The standard medium for backup were floppy disks. From today's view this may sound impossible, when a single letter can have several megabytes, and a floppy just holds 360 KiB, but back then programs didn't use bloated markup. Even with a lot of formatting a word processor file stayed under twice the amount of visible characters. A rule of thumb for letters were about 2-3 KiB per page. So one floppy could well store a hundred pages without compression or alike. Quite workable for a weekly differential storage for a single PC.
Bottom line, while there have been solutions available even before the IBM PC got introduced, the real need for tape drives for single users didn't manifest before the mid 90s, when disk sizes and more importantly data formats increased exponentially in size.
There's some allusion to re-installing the backup drives; I assumed these were dumb, block-level clones taken when there was some extra slack in the network, not some good managed backup framework with fancy things like deduplication or application snapshots.
Why not?
Well, I have to admit, I neither watched the show closely nor do I have an idea what kind of network / mini / mainframe setup is featured. But since the premise is about a PC company, it's safe to assume that there is a lot of workstation orientated application and data storage, so decentralized data (data stored on each workstation) needs to be backed up.

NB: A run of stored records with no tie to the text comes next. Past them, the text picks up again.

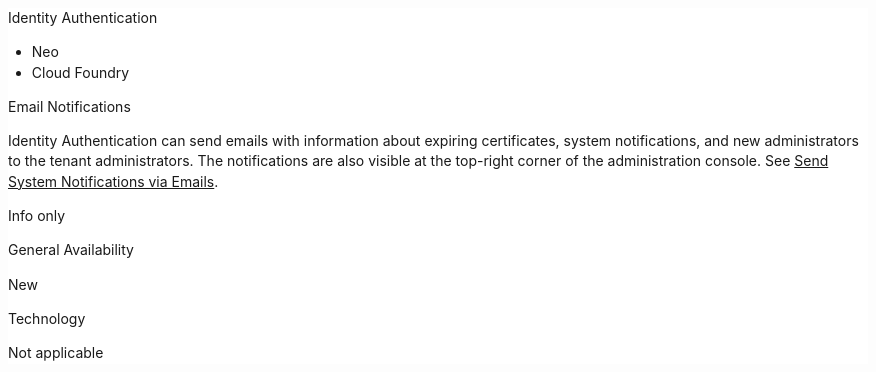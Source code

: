 Identity Authentication 



</td>
<td valign="top">

-   Neo
-   Cloud Foundry



</td>
<td valign="top">

Email Notifications



</td>
<td valign="top">

Identity Authentication can send emails with information about expiring certificates, system notifications, and new administrators to the tenant administrators. The notifications are also visible at the top-right corner of the administration console. See [Send System Notifications via Emails](Operation-Guide/send-system-notifications-via-emails-aa04a8b.md).



</td>
<td valign="top">

Info only



</td>
<td valign="top">

General Availability



</td>
<td valign="top">

New



</td>
<td valign="top">

Technology



</td>
<td valign="top">

Not applicable



</td>
<td valign="top">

Considering a network with most PCs connected (rather unusual for the early 1980s) it's quite possible that there was some IBM mainframe with extensive tape storage used to backup workstations. Usually the backup would be made in two stages: first the single PCs would be backed up onto mainframe disks with separate areas for each user, and in a second step all these user backups would be exported to tape.
block-level clones
Most likely not.
The backups in step one would NOT be made up from simple block copies, but rather on file level and differential, meaning that only files changed since last backup will be copied. DOS supports this strategy since 1.0 via the Archive bit, inherited from CP/M 2.2.

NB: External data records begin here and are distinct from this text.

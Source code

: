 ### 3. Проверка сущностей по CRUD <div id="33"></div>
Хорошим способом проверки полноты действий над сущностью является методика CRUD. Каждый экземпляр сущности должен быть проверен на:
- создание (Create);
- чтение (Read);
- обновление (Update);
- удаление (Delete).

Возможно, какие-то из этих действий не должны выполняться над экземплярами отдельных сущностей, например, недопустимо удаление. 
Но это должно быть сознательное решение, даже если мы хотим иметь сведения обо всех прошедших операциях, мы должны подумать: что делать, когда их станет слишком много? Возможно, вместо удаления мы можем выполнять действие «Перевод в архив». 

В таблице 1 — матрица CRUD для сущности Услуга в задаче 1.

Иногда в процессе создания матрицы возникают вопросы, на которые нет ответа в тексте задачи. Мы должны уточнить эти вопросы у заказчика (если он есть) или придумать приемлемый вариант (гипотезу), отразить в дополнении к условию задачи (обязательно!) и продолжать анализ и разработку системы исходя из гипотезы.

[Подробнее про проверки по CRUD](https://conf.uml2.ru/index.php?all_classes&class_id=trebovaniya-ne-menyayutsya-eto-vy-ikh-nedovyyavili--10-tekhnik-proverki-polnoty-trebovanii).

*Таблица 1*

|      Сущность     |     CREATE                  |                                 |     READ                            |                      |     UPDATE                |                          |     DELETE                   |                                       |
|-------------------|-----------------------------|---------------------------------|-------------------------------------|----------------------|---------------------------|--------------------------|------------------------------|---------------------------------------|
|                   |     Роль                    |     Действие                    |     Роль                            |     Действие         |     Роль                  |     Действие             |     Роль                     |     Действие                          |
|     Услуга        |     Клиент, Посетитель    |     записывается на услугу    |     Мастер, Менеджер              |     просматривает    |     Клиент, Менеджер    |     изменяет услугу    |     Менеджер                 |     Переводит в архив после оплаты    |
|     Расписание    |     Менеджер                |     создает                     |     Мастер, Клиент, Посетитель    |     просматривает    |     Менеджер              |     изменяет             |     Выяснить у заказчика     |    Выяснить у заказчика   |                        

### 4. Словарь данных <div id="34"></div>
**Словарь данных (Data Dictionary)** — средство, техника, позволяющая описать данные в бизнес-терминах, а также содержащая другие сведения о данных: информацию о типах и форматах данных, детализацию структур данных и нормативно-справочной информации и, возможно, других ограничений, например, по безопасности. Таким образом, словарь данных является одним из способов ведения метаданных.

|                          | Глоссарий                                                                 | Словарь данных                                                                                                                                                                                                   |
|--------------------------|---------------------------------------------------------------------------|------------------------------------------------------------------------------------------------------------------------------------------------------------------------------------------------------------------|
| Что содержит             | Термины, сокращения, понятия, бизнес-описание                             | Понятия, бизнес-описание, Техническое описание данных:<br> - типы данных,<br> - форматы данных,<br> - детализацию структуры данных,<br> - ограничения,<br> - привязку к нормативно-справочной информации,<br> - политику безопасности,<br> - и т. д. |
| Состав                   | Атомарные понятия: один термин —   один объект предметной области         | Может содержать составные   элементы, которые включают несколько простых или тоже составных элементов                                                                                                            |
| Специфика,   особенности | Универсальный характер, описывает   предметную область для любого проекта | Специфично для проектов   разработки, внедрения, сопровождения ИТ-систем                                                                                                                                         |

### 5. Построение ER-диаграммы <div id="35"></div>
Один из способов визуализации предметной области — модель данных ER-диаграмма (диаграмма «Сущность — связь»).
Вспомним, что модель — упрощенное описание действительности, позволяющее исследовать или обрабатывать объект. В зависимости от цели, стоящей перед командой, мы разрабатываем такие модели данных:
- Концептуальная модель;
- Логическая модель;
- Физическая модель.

taken when there was some extra slack in the network
Not in the early 80s and on PCs.
MS-DOS was a single user single task operating system. There was no room for a backgound process nor the necessary interfaces to do a backup without interfering with the user. DOS wasn't reentrant and the archive bit mechanics did not work well in a multi-tasking environment.

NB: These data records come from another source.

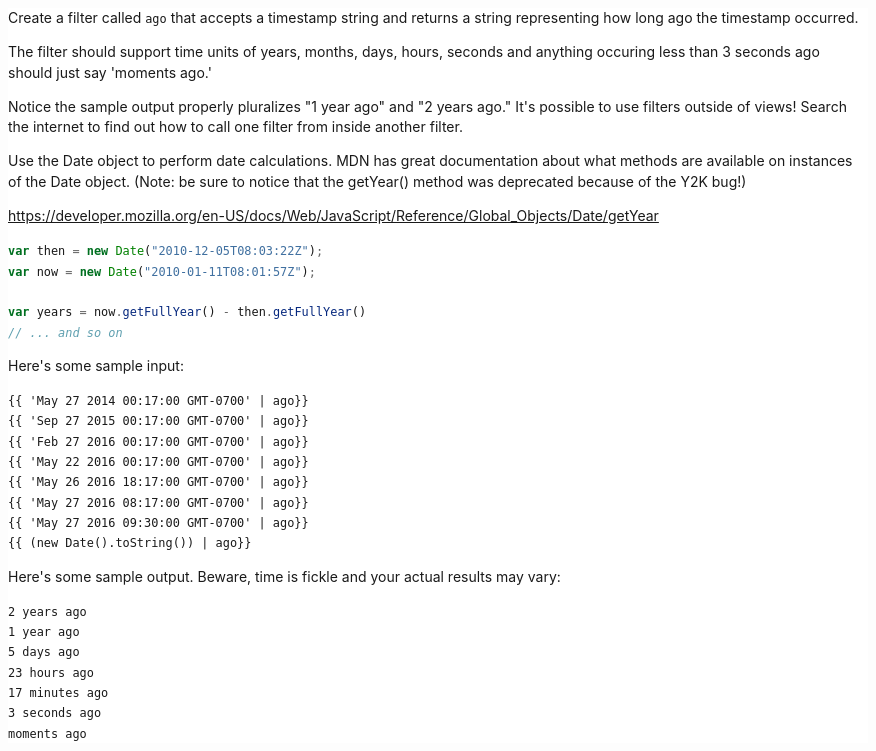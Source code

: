 Create a filter called `ago` that accepts a timestamp string and returns a string
representing how long ago the timestamp occurred.

The filter should support time units of years, months, days, hours, seconds
and anything occuring less than 3 seconds ago should just say 'moments ago.'

Notice the sample output properly pluralizes "1 year ago" and "2 years ago."
It's possible to use filters outside of views!
Search the internet to find out how to call one filter from inside another filter.

Use the Date object to perform date calculations. MDN has great documentation
about what methods are available on instances of the Date object. (Note: be sure
to notice that the getYear() method was deprecated because of the Y2K bug!)

https://developer.mozilla.org/en-US/docs/Web/JavaScript/Reference/Global_Objects/Date/getYear

```js
var then = new Date("2010-12-05T08:03:22Z");
var now = new Date("2010-01-11T08:01:57Z");

var years = now.getFullYear() - then.getFullYear()
// ... and so on
```

Here's some sample input:

```
{{ 'May 27 2014 00:17:00 GMT-0700' | ago}}
{{ 'Sep 27 2015 00:17:00 GMT-0700' | ago}}
{{ 'Feb 27 2016 00:17:00 GMT-0700' | ago}}
{{ 'May 22 2016 00:17:00 GMT-0700' | ago}}
{{ 'May 26 2016 18:17:00 GMT-0700' | ago}}
{{ 'May 27 2016 08:17:00 GMT-0700' | ago}}
{{ 'May 27 2016 09:30:00 GMT-0700' | ago}}
{{ (new Date().toString()) | ago}}
```

Here's some sample output. Beware, time is fickle and your actual results may vary:

```
2 years ago
1 year ago
5 days ago
23 hours ago
17 minutes ago
3 seconds ago
moments ago
```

Backup was strictly a process done at will and never really in the background. Considering the meager amounts of data to back up, even over a slow network all transfer could be done during a day in a few minutes. So no need for additional complexity.
Of course one could assume they were using some kind of multitasking environment running every PC, but that's extremely far fetched, as Desq (later named DESQview) wasn't introduced until 1984 and at first was 'just' a switcher on top of DOS, thus not able to run an independent background process. The 386 changed this, but that again should be way beyond the time frame the show is set.
Similar for Novell's Netware (to consider the network side). Until Netware 286 V2.0 (?1986 or 87?) it was a strict add on to DOS, hooking some functions to redirect access to a specified 'drive' over the network. All activity was client initiated. Again, no background processes at all, thus none waiting for 'network slack' to do some background.
And yes, there are zillions of other posibilities and combinations, I tried to stay with the most common/generic.